Provided entries section start

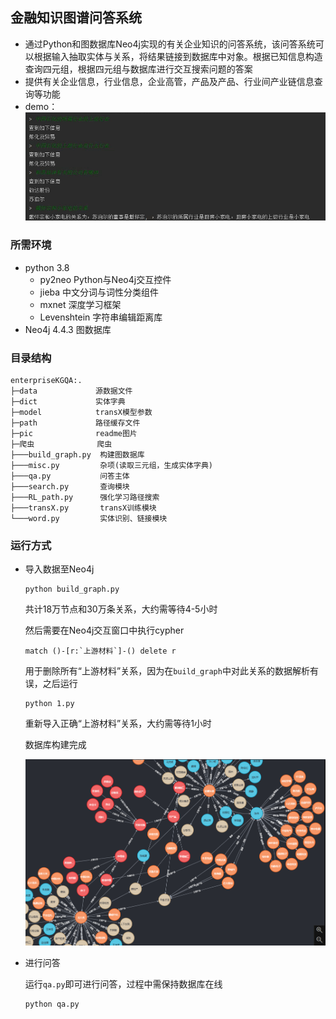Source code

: ## 金融知识图谱问答系统

- 通过Python和图数据库Neo4j实现的有关企业知识的问答系统，该问答系统可以根据输入抽取实体与关系，将结果链接到数据库中对象。根据已知信息构造查询四元组，根据四元组与数据库进行交互搜索问题的答案
- 提供有关企业信息，行业信息，企业高管，产品及产品、行业间产业链信息查询等功能
- demo：![image-20220519224604511](.\pic\image-20220519224604511.png)

### 所需环境

- python 3.8
  - py2neo Python与Neo4j交互控件
  - jieba 中文分词与词性分类组件
  - mxnet 深度学习框架
  - Levenshtein 字符串编辑距离库
- Neo4j 4.4.3 图数据库

### 目录结构

```
enterpriseKGQA:.
├─data             源数据文件
├─dict             实体字典
├─model            transX模型参数
├─path             路径缓存文件
├─pic              readme图片
├─爬虫              爬虫
├───build_graph.py  构建图数据库
├───misc.py         杂项(读取三元组，生成实体字典)
├───qa.py           问答主体
├───search.py       查询模块
├───RL_path.py      强化学习路径搜索
├───transX.py       transX训练模块
└───word.py         实体识别、链接模块
```

### 运行方式

- 导入数据至Neo4j

  ```shell
  python build_graph.py
  ```

  共计18万节点和30万条关系，大约需等待4-5小时

  然后需要在Neo4j交互窗口中执行cypher

  ```cypher
  match ()-[r:`上游材料`]-() delete r
  ```

  用于删除所有“上游材料”关系，因为在`build_graph`中对此关系的数据解析有误，之后运行

  ```shell
  python 1.py
  ```

  重新导入正确“上游材料”关系，大约需等待1小时

  数据库构建完成

  ![QQ图片20220507111550](.\pic\QQ图片20220507111550.png)

- 进行问答

  运行`qa.py`即可进行问答，过程中需保持数据库在线

  ```
  python qa.py
  ```

  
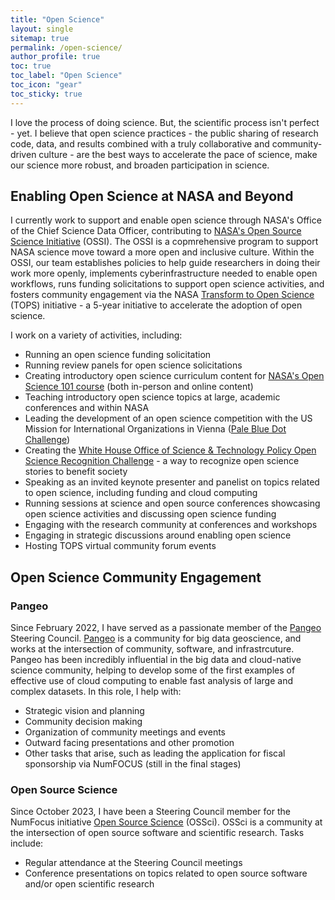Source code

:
 ```yaml
---
title: "Open Science"
layout: single
sitemap: true
permalink: /open-science/
author_profile: true
toc: true
toc_label: "Open Science"
toc_icon: "gear"
toc_sticky: true
---
```


I love the process of doing science. But, the scientific process isn't perfect - yet. I believe that open science practices - the public sharing of research code, data, and results combined with a truly collaborative and community-driven culture - are the best ways to accelerate the pace of science, make our science more robust, and broaden participation in science.

## Enabling Open Science at NASA and Beyond

I currently work to support and enable open science through NASA's Office of the Chief Science Data Officer, contributing to [NASA's Open Source Science Initiative](https://science.nasa.gov/researchers/open-science/) (OSSI). The OSSI is a copmrehensive program to support NASA science move toward a more open and inclusive culture. Within the OSSI, our team establishes policies to help guide researchers in doing their work more openly, implements cyberinfrastructure needed to enable open workflows, runs funding solicitations to support open science activities, and fosters community engagement via the NASA [Transform to Open Science](https://nasa.github.io/Transform-to-Open-Science/) (TOPS) initiative - a 5-year initiative to accelerate the adoption of open science.

I work on a variety of activities, including:
- Running an open science funding solicitation
- Running review panels for open science solicitations
- Creating introductory open science curriculum content for [NASA's Open Science 101 course](https://nasa.github.io/Transform-to-Open-Science/open-science-101/) (both in-person and online content)
- Teaching introductory open science topics at large, academic conferences and within NASA
- Leading the development of an open science competition with the US Mission for International Organizations in Vienna ([Pale Blue Dot Challenge](https://www.drivendata.org/competitions/256/))
- Creating the [White House Office of Science & Technology Policy Open Science Recognition Challenge](https://www.challenge.gov/?challenge=ostp-year-of-open-science-recognition-challenge) - a way to recognize open science stories to benefit society
- Speaking as an invited keynote presenter and panelist on topics related to open science, including funding and cloud computing
- Running sessions at science and open source conferences showcasing open science activities and discussing open science funding
- Engaging with the research community at conferences and workshops
- Engaging in strategic discussions around enabling open science
- Hosting TOPS virtual community forum events


## Open Science Community Engagement

### Pangeo

Since February 2022, I have served as a passionate member of the [Pangeo](https://pangeo.io) Steering Council. [Pangeo](https://pangeo.io) is a community for big data geoscience, and works at the intersection of community, software, and infrastrcuture. Pangeo has been incredibly influential in the big data and cloud-native science community, helping to develop some of the first examples of effective use of cloud computing to enable fast analysis of large and complex datasets. In this role, I help with: 
- Strategic vision and planning
- Community decision making
- Organization of community meetings and events
- Outward facing presentations and other promotion
- Other tasks that arise, such as leading the application for fiscal sponsorship via NumFOCUS (still in the final stages) 

### Open Source Science

Since October 2023, I have been a Steering Council member for the NumFocus initiative [Open Source Science](https://opensource.science) (OSSci). OSSci is a community at the intersection of open source software and scientific research. Tasks include:
- Regular attendance at the Steering Council meetings
- Conference presentations on topics related to open source software and/or open scientific research




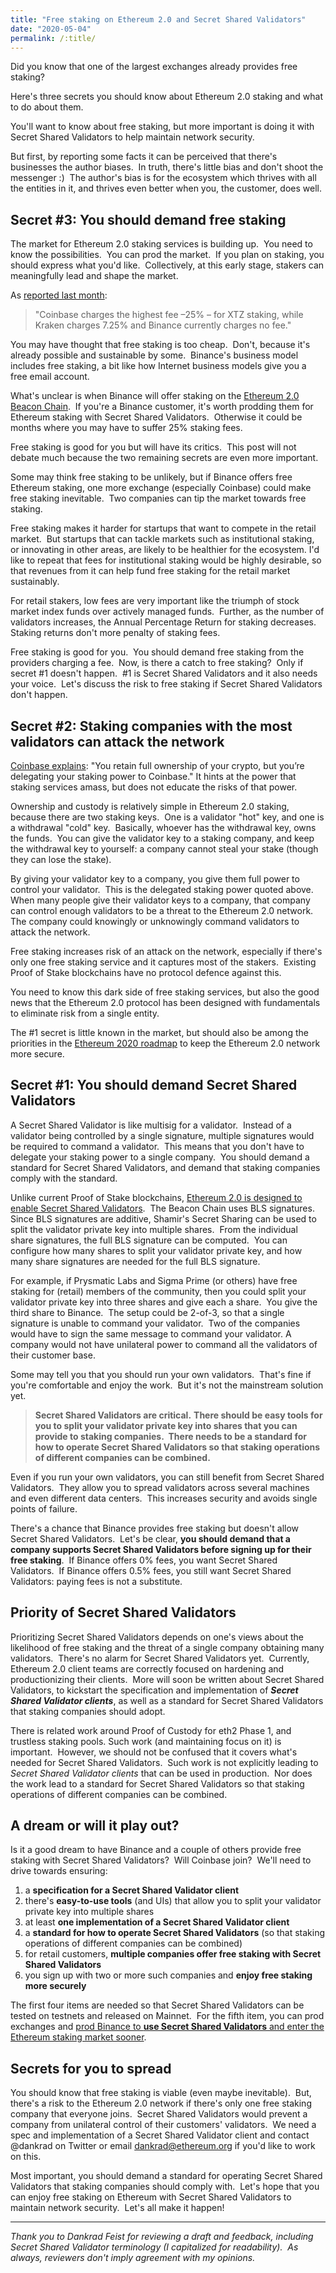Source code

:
 ```yaml
---
title: "Free staking on Ethereum 2.0 and Secret Shared Validators"
date: "2020-05-04"
permalink: /:title/
---
```


Did you know that one of the largest exchanges already provides free staking?

Here's three secrets you should know about Ethereum 2.0 staking and what to do about them.

You'll want to know about free staking, but more important is doing it with Secret Shared Validators to help maintain network security.

But first, by reporting some facts it can be perceived that there's businesses the author biases.  In truth, there's little bias and don't shoot the messenger :)  The author's bias is for the ecosystem which thrives with all the entities in it, and thrives even better when you, the customer, does well.

## **Secret #3: You should demand free staking**

The market for Ethereum 2.0 staking services is building up.  You need to know the possibilities.  You can prod the market.  If you plan on staking, you should express what you'd like.  Collectively, at this early stage, stakers can meaningfully lead and shape the market.

As [reported last month](https://www.theblockcrypto.com/linked/60916/coinbase-custody-is-the-biggest-tezos-staking-service-despite-charging-higher-fees):

> "Coinbase charges the highest fee –25% – for XTZ staking, while Kraken charges 7.25% and Binance currently charges no fee."

You may have thought that free staking is too cheap.  Don't, because it's already possible and sustainable by some.  Binance's business model includes free staking, a bit like how Internet business models give you a free email account. 

What's unclear is when Binance will offer staking on the [Ethereum 2.0 Beacon Chain](https://ethos.dev/beacon-chain/).  If you're a Binance customer, it's worth prodding them for Ethereum staking with Secret Shared Validators.  Otherwise it could be months where you may have to suffer 25% staking fees.

Free staking is good for you but will have its critics.  This post will not debate much because the two remaining secrets are even more important.

Some may think free staking to be unlikely, but if Binance offers free Ethereum staking, one more exchange (especially Coinbase) could make free staking inevitable.  Two companies can tip the market towards free staking.

Free staking makes it harder for startups that want to compete in the retail market.  But startups that can tackle markets such as institutional staking, or innovating in other areas, are likely to be healthier for the ecosystem. I'd like to repeat that fees for institutional staking would be highly desirable, so that revenues from it can help fund free staking for the retail market sustainably.

For retail stakers, low fees are very important like the triumph of stock market index funds over actively managed funds.  Further, as the number of validators increases, the Annual Percentage Return for staking decreases.  Staking returns don't more penalty of staking fees.

Free staking is good for you.  You should demand free staking from the providers charging a fee.  Now, is there a catch to free staking?  Only if secret #1 doesn't happen.  #1 is Secret Shared Validators and it also needs your voice.  Let's discuss the risk to free staking if Secret Shared Validators don't happen.

## **Secret #2: Staking companies with the most validators can attack the network**

[Coinbase explains](http://web.archive.org/web/20200328023024/https://help.coinbase.com/en/coinbase/trading-and-funding/other/staking-on-coinbase.html): "You retain full ownership of your crypto, but you’re delegating your staking power to Coinbase." It hints at the power that staking services amass, but does not educate the risks of that power.

Ownership and custody is relatively simple in Ethereum 2.0 staking, because there are two staking keys.  One is a validator "hot" key, and one is a withdrawal "cold" key.  Basically, whoever has the withdrawal key, owns the funds.  You can give the validator key to a staking company, and keep the withdrawal key to yourself: a company cannot steal your stake (though they can lose the stake).

By giving your validator key to a company, you give them full power to control your validator.  This is the delegated staking power quoted above.  When many people give their validator keys to a company, that company can control enough validators to be a threat to the Ethereum 2.0 network.  The company could knowingly or unknowingly command validators to attack the network.

Free staking increases risk of an attack on the network, especially if there's only one free staking service and it captures most of the stakers.  Existing Proof of Stake blockchains have no protocol defence against this.

You need to know this dark side of free staking services, but also the good news that the Ethereum 2.0 protocol has been designed with fundamentals to eliminate risk from a single entity.

The #1 secret is little known in the market, but should also be among the priorities in the [Ethereum 2020 roadmap](https://ethos.dev/ethereum-2020-roadmap/) to keep the Ethereum 2.0 network more secure.

## **Secret #1: You should demand Secret Shared Validators**

A Secret Shared Validator is like multisig for a validator.  Instead of a validator being controlled by a single signature, multiple signatures would be required to command a validator.  This means that you don't have to delegate your staking power to a single company.  You should demand a standard for Secret Shared Validators, and demand that staking companies comply with the standard.

Unlike current Proof of Stake blockchains, [Ethereum 2.0 is designed to enable Secret Shared Validators](https://www.youtube.com/watch?v=Jtz9b7yWbLo).  The Beacon Chain uses BLS signatures.  Since BLS signatures are additive, Shamir's Secret Sharing can be used to split the validator private key into multiple shares.  From the individual  share signatures, the full BLS signature can be computed.  You can configure how many shares to split your validator private key, and how many share signatures are needed for the full BLS signature.

For example, if Prysmatic Labs and Sigma Prime (or others) have free staking for (retail) members of the community, then you could split your validator private key into three shares and give each a share.  You give the third share to Binance.  The setup could be 2-of-3, so that a single signature is unable to command your validator.  Two of the companies would have to sign the same message to command your validator. A company would not have unilateral power to command all the validators of their customer base.

Some may tell you that you should run your own validators.  That's fine if you're comfortable and enjoy the work.  But it's not the mainstream solution yet.

> **Secret Shared Validators are critical.** **There should be easy tools for you to split your validator private key into shares that you can provide to staking companies.  There needs to be a standard for how to operate Secret Shared Validators so that staking operations of different companies can be combined.**

Even if you run your own validators, you can still benefit from Secret Shared Validators.  They allow you to spread validators across several machines and even different data centers.  This increases security and avoids single points of failure.

There's a chance that Binance provides free staking but doesn't allow Secret Shared Validators.  Let's be clear, **you should demand that a company supports Secret Shared Validators before signing up for their free staking**.  If Binance offers 0% fees, you want Secret Shared Validators.  If Binance offers 0.5% fees, you still want Secret Shared Validators: paying fees is not a substitute.

## **Priority of Secret Shared Validators**

Prioritizing Secret Shared Validators depends on one's views about the likelihood of free staking and the threat of a single company obtaining many validators.  There's no alarm for Secret Shared Validators yet.  Currently, Ethereum 2.0 client teams are correctly focused on hardening and productionizing their clients.  More will soon be written about Secret Shared Validators, to kickstart the specification and implementation of _**Secret Shared Validator clients**_, as well as a standard for Secret Shared Validators that staking companies should adopt.

There is related work around Proof of Custody for eth2 Phase 1, and trustless staking pools. Such work (and maintaining focus on it) is important.  However, we should not be confused that it covers what's needed for Secret Shared Validators.  Such work is not explicitly leading to _Secret Shared Validator clients_ that can be used in production.  Nor does the work lead to a standard for Secret Shared Validators so that staking operations of different companies can be combined.

## **A dream or will it play out?**

Is it a good dream to have Binance and a couple of others provide free staking with Secret Shared Validators?  Will Coinbase join?  We'll need to drive towards ensuring:

1. a **specification for a Secret Shared Validator client**
2. there's **easy-to-use tools** (and UIs) that allow you to split your validator private key into multiple shares
3. at least **one implementation of a Secret Shared Validator client**
4. a **standard for how to operate Secret Shared Validators** (so that staking operations of different companies can be combined)
5. for retail customers, **multiple companies offer free staking with Secret Shared Validators**
6. you sign up with two or more such companies and **enjoy free staking more securely**

The first four items are needed so that Secret Shared Validators can be tested on testnets and released on Mainnet.  For the fifth item, you can prod exchanges and [prod Binance to **use Secret Shared Validators** and enter the Ethereum staking market sooner](https://twitter.com/cz_binance).

## **Secrets for you to spread**

You should know that free staking is viable (even maybe inevitable).  But, there's a risk to the Ethereum 2.0 network if there's only one free staking company that everyone joins.  Secret Shared Validators would prevent a company from unilateral control of their customers' validators.  We need a spec and implementation of a Secret Shared Validator client and contact @dankrad on Twitter or email dankrad@ethereum.org if you'd like to work on this.

Most important, you should demand a standard for operating Secret Shared Validators that staking companies should comply with.  Let's hope that you can enjoy free staking on Ethereum with Secret Shared Validators to maintain network security.  Let's all make it happen!

* * *

_Thank you to Dankrad Feist for reviewing a draft and feedback, including Secret Shared Validator terminology (I capitalized for readability).  As always, reviewers don't imply agreement with my opinions._

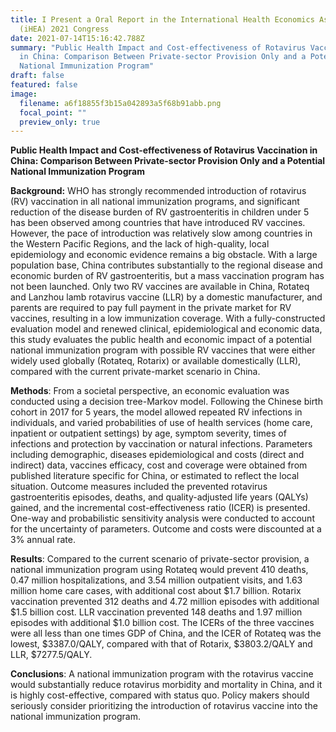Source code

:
 ```yaml
---
title: I Present a Oral Report in the International Health Economics Association
  (iHEA) 2021 Congress
date: 2021-07-14T15:16:42.788Z
summary: "Public Health Impact and Cost-effectiveness of Rotavirus Vaccination
  in China: Comparison Between Private-sector Provision Only and a Potential
  National Immunization Program"
draft: false
featured: false
image:
  filename: a6f18855f3b15a042893a5f68b91abb.png
  focal_point: ""
  preview_only: true
---
```

**Public Health Impact and Cost-effectiveness of Rotavirus Vaccination in China: Comparison Between Private-sector Provision Only and a Potential National Immunization Program**

**Background:** WHO has strongly recommended introduction of rotavirus (RV) vaccination in all national immunization programs, and significant reduction of the disease burden of RV gastroenteritis in children under 5 has been observed among countries that have introduced RV vaccines. However, the pace of introduction was relatively slow among countries in the Western Pacific Regions, and the lack of high-quality, local epidemiology and economic evidence remains a big obstacle. With a large population base, China contributes substantially to the regional disease and economic burden of RV gastroenteritis, but a mass vaccination program has not been launched. Only two RV vaccines are available in China, Rotateq and Lanzhou lamb rotavirus vaccine (LLR) by a domestic manufacturer, and parents are required to pay full payment in the private market for RV vaccines, resulting in a low immunization coverage. With a fully-constructed evaluation model and renewed clinical, epidemiological and economic data, this study evaluates the public health and economic impact of a potential national immunization program with possible RV vaccines that were either widely used globally (Rotateq, Rotarix) or available domestically (LLR), compared with the current private-market scenario in China.

**Methods**: From a societal perspective, an economic evaluation was conducted using a decision tree-Markov model. Following the Chinese birth cohort in 2017 for 5 years, the model allowed repeated RV infections in individuals, and varied probabilities of use of health services (home care, inpatient or outpatient settings) by age, symptom severity, times of infections and protection by vaccination or natural infections. Parameters including demographic, diseases epidemiological and costs (direct and indirect) data, vaccines efficacy, cost and coverage were obtained from published literature specific for China, or estimated to reflect the local situation. Outcome measures included the prevented rotavirus gastroenteritis episodes, deaths, and quality-adjusted life years (QALYs) gained, and the incremental cost-effectiveness ratio (ICER) is presented. One-way and probabilistic sensitivity analysis were conducted to account for the uncertainty of parameters. Outcome and costs were discounted at a 3% annual rate.

**Results**: Compared to the current scenario of private-sector provision, a national immunization program using Rotateq would prevent 410 deaths, 0.47 million hospitalizations, and 3.54 million outpatient visits, and 1.63 million home care cases, with additional cost about $1.7 billion. Rotarix vaccination prevented 312 deaths and 4.72 million episodes with additional $1.5 billion cost. LLR vaccination prevented 148 deaths and 1.97 million episodes with additional $1.0 billion cost. The ICERs of the three vaccines were all less than one times GDP of China, and the ICER of Rotateq was the lowest, $3387.0/QALY, compared with that of Rotarix, $3803.2/QALY and LLR, $7277.5/QALY. 

**Conclusions**: A national immunization program with the rotavirus vaccine would substantially reduce rotavirus morbidity and mortality in China, and it is highly cost-effective, compared with status quo. Policy makers should seriously consider prioritizing the introduction of rotavirus vaccine into the national immunization program.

Provided entries section end

### Exercise requirements
Lines to set down from above: the line with "There's a chance", the line with "## **Priority of Secret Shared Validators**", and every line between, each exactly as written.

### Task solution
There's a chance that Binance provides free staking but doesn't allow Secret Shared Validators.  Let's be clear, **you should demand that a company supports Secret Shared Validators before signing up for their free staking**.  If Binance offers 0% fees, you want Secret Shared Validators.  If Binance offers 0.5% fees, you still want Secret Shared Validators: paying fees is not a substitute.

## **Priority of Secret Shared Validators**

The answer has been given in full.